ASSIGNED TASK: Write out every record below exactly, leaving the pictures out.

GIVEN RECORDS:

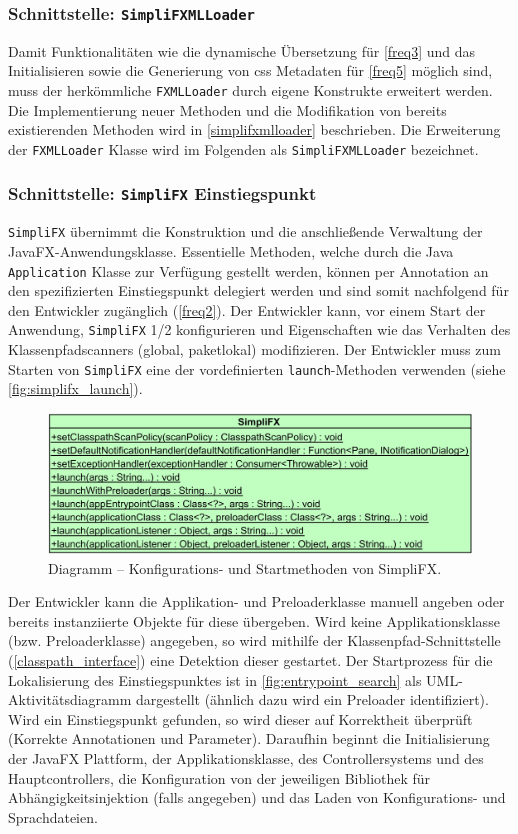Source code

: \subsubsection{Schnittstelle: \texttt{SimpliFXMLLoader}}
Damit Funktionalitäten wie die dynamische Übersetzung für \autoref{freq3} und das Initialisieren sowie die Generierung von \ac{css} Metadaten für \autoref{freq5} möglich sind, muss der herkömmliche \texttt{FXMLLoader} durch eigene Konstrukte erweitert werden. Die Implementierung neuer Methoden und die Modifikation von bereits existierenden Methoden wird in \autoref{simplifxmlloader} beschrieben. Die Erweiterung der \texttt{FXMLLoader} Klasse wird im Folgenden als \texttt{SimpliFXMLLoader} bezeichnet.
\subsubsection{Schnittstelle: \texttt{SimpliFX} Einstiegspunkt}
\texttt{SimpliFX} übernimmt die Konstruktion und die anschließende Verwaltung der JavaFX-Anwendungsklasse. Essentielle Methoden, welche durch die Java \texttt{Application} Klasse zur Verfügung gestellt werden, können per Annotation an den spezifizierten Einstiegspunkt delegiert werden und sind somit nachfolgend für den Entwickler zugänglich (\autoref{freq2}). Der Entwickler kann, vor einem Start der Anwendung, \texttt{SimpliFX} 1/2 konfigurieren und Eigenschaften wie das Verhalten des Klassenpfadscanners (global, paketlokal) modifizieren. Der Entwickler muss zum Starten von \texttt{SimpliFX} eine der vordefinierten \texttt{launch}-Methoden verwenden (siehe \autoref{fig:simplifx_launch}). 
\begin{figure}[H]
	\centering
	\includegraphics[width=\textwidth]{Abbildungen/SimpliFX Einstiegspunkt.png}
	\caption{Diagramm -- Konfigurations- und Startmethoden von SimpliFX.}
	\label{fig:simplifx_launch}
\end{figure}
\noindent Der Entwickler kann die Applikation- und Preloaderklasse manuell angeben oder bereits instanziierte Objekte für diese übergeben. Wird keine Applikationsklasse (bzw. Preloaderklasse) angegeben, so wird mithilfe der Klassenpfad-Schnittstelle (\autoref{classpath_interface}) eine Detektion dieser gestartet. Der Startprozess für die Lokalisierung des Einstiegspunktes ist in \autoref{fig:entrypoint_search} als UML-Aktivitätsdiagramm dargestellt (ähnlich dazu wird ein Preloader identifiziert). Wird ein Einstiegspunkt gefunden, so wird dieser auf Korrektheit überprüft (Korrekte Annotationen und Parameter). Daraufhin beginnt die Initialisierung der JavaFX Plattform, der Applikationsklasse, des Controllersystems und des Hauptcontrollers, die Konfiguration von der jeweiligen Bibliothek für Abhängigkeitsinjektion (falls angegeben) und das Laden von Konfigurations- und Sprachdateien.

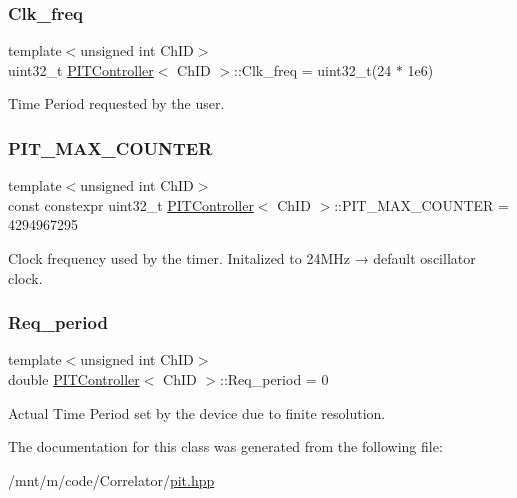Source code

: \subsubsection{\texorpdfstring{Clk\+\_\+freq}{Clk\_freq}}
{\footnotesize\ttfamily template$<$unsigned int Ch\+ID$>$ \\
uint32\+\_\+t \hyperlink{classPITController}{P\+I\+T\+Controller}$<$ Ch\+ID $>$\+::Clk\+\_\+freq = uint32\+\_\+t(24 $\ast$ 1e6)}



Time Period requested by the user. 

\mbox{\label{classPITController_a53778fe7e47ac9741bef0bc190e0646a}} 
\subsubsection{\texorpdfstring{P\+I\+T\+\_\+\+M\+A\+X\+\_\+\+C\+O\+U\+N\+T\+ER}{PIT\_MAX\_COUNTER}}
{\footnotesize\ttfamily template$<$unsigned int Ch\+ID$>$ \\
const constexpr uint32\+\_\+t \hyperlink{classPITController}{P\+I\+T\+Controller}$<$ Ch\+ID $>$\+::P\+I\+T\+\_\+\+M\+A\+X\+\_\+\+C\+O\+U\+N\+T\+ER = 4294967295\hspace{0.3cm}{\ttfamily [static]}}



Clock frequency used by the timer. Initalized to 24\+M\+Hz → default oscillator clock. 

\mbox{\label{classPITController_a9de0af49a52145c8d2a8f4e90a519b60}} 
\subsubsection{\texorpdfstring{Req\+\_\+period}{Req\_period}}
{\footnotesize\ttfamily template$<$unsigned int Ch\+ID$>$ \\
double \hyperlink{classPITController}{P\+I\+T\+Controller}$<$ Ch\+ID $>$\+::Req\+\_\+period = 0}



Actual Time Period set by the device due to finite resolution. 



The documentation for this class was generated from the following file\+:\begin{DoxyCompactItemize}
\item 
/mnt/m/code/\+Correlator/\hyperlink{pit_8hpp}{pit.\+hpp}\end{DoxyCompactItemize}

EXERCISE OUTPUT:
Source code

: \subsubsection{Schnittstelle: \texttt{SimpliFXMLLoader}}
Damit Funktionalitäten wie die dynamische Übersetzung für \autoref{freq3} und das Initialisieren sowie die Generierung von \ac{css} Metadaten für \autoref{freq5} möglich sind, muss der herkömmliche \texttt{FXMLLoader} durch eigene Konstrukte erweitert werden. Die Implementierung neuer Methoden und die Modifikation von bereits existierenden Methoden wird in \autoref{simplifxmlloader} beschrieben. Die Erweiterung der \texttt{FXMLLoader} Klasse wird im Folgenden als \texttt{SimpliFXMLLoader} bezeichnet.
\subsubsection{Schnittstelle: \texttt{SimpliFX} Einstiegspunkt}
\texttt{SimpliFX} übernimmt die Konstruktion und die anschließende Verwaltung der JavaFX-Anwendungsklasse. Essentielle Methoden, welche durch die Java \texttt{Application} Klasse zur Verfügung gestellt werden, können per Annotation an den spezifizierten Einstiegspunkt delegiert werden und sind somit nachfolgend für den Entwickler zugänglich (\autoref{freq2}). Der Entwickler kann, vor einem Start der Anwendung, \texttt{SimpliFX} 1/2 konfigurieren und Eigenschaften wie das Verhalten des Klassenpfadscanners (global, paketlokal) modifizieren. Der Entwickler muss zum Starten von \texttt{SimpliFX} eine der vordefinierten \texttt{launch}-Methoden verwenden (siehe \autoref{fig:simplifx_launch}). 
\begin{figure}[H]
	\centering
	\includegraphics[width=\textwidth]{Abbildungen/SimpliFX Einstiegspunkt.png}
	\caption{Diagramm -- Konfigurations- und Startmethoden von SimpliFX.}
	\label{fig:simplifx_launch}
\end{figure}
\noindent Der Entwickler kann die Applikation- und Preloaderklasse manuell angeben oder bereits instanziierte Objekte für diese übergeben. Wird keine Applikationsklasse (bzw. Preloaderklasse) angegeben, so wird mithilfe der Klassenpfad-Schnittstelle (\autoref{classpath_interface}) eine Detektion dieser gestartet. Der Startprozess für die Lokalisierung des Einstiegspunktes ist in \autoref{fig:entrypoint_search} als UML-Aktivitätsdiagramm dargestellt (ähnlich dazu wird ein Preloader identifiziert). Wird ein Einstiegspunkt gefunden, so wird dieser auf Korrektheit überprüft (Korrekte Annotationen und Parameter). Daraufhin beginnt die Initialisierung der JavaFX Plattform, der Applikationsklasse, des Controllersystems und des Hauptcontrollers, die Konfiguration von der jeweiligen Bibliothek für Abhängigkeitsinjektion (falls angegeben) und das Laden von Konfigurations- und Sprachdateien.

Source code

: \subsubsection{\texorpdfstring{Clk\+\_\+freq}{Clk\_freq}}
{\footnotesize\ttfamily template$<$unsigned int Ch\+ID$>$ \\
uint32\+\_\+t \hyperlink{classPITController}{P\+I\+T\+Controller}$<$ Ch\+ID $>$\+::Clk\+\_\+freq = uint32\+\_\+t(24 $\ast$ 1e6)}



Time Period requested by the user. 

\mbox{\label{classPITController_a53778fe7e47ac9741bef0bc190e0646a}} 
\subsubsection{\texorpdfstring{P\+I\+T\+\_\+\+M\+A\+X\+\_\+\+C\+O\+U\+N\+T\+ER}{PIT\_MAX\_COUNTER}}
{\footnotesize\ttfamily template$<$unsigned int Ch\+ID$>$ \\
const constexpr uint32\+\_\+t \hyperlink{classPITController}{P\+I\+T\+Controller}$<$ Ch\+ID $>$\+::P\+I\+T\+\_\+\+M\+A\+X\+\_\+\+C\+O\+U\+N\+T\+ER = 4294967295\hspace{0.3cm}{\ttfamily [static]}}



Clock frequency used by the timer. Initalized to 24\+M\+Hz → default oscillator clock. 

\mbox{\label{classPITController_a9de0af49a52145c8d2a8f4e90a519b60}} 
\subsubsection{\texorpdfstring{Req\+\_\+period}{Req\_period}}
{\footnotesize\ttfamily template$<$unsigned int Ch\+ID$>$ \\
double \hyperlink{classPITController}{P\+I\+T\+Controller}$<$ Ch\+ID $>$\+::Req\+\_\+period = 0}



Actual Time Period set by the device due to finite resolution. 



The documentation for this class was generated from the following file\+:\begin{DoxyCompactItemize}
\item 
/mnt/m/code/\+Correlator/\hyperlink{pit_8hpp}{pit.\+hpp}\end{DoxyCompactItemize}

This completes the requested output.